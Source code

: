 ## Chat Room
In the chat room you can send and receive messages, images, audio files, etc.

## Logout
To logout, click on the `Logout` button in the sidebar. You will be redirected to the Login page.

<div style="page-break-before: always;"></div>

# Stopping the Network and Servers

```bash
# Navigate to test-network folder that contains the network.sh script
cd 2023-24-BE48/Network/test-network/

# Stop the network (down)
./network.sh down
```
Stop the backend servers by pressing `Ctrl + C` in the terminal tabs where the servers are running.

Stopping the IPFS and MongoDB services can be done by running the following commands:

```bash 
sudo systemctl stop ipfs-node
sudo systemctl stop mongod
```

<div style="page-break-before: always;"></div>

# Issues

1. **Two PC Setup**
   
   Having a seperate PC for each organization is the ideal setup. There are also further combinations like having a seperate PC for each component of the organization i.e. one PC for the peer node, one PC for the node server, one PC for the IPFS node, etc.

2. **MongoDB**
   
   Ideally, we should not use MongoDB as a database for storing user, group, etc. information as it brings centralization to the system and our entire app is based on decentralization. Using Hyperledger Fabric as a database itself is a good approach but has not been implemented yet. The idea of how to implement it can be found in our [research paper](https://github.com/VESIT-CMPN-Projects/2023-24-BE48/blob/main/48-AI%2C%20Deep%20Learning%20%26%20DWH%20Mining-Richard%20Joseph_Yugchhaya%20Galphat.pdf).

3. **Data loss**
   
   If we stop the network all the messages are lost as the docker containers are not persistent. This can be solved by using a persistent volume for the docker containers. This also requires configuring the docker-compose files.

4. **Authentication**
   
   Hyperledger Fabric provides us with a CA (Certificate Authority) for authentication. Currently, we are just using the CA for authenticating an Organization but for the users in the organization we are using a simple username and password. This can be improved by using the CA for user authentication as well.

************

Report, using only a number, how many lines above hold the word "node".

→ ANSWER FOR THIS EXERCISE
2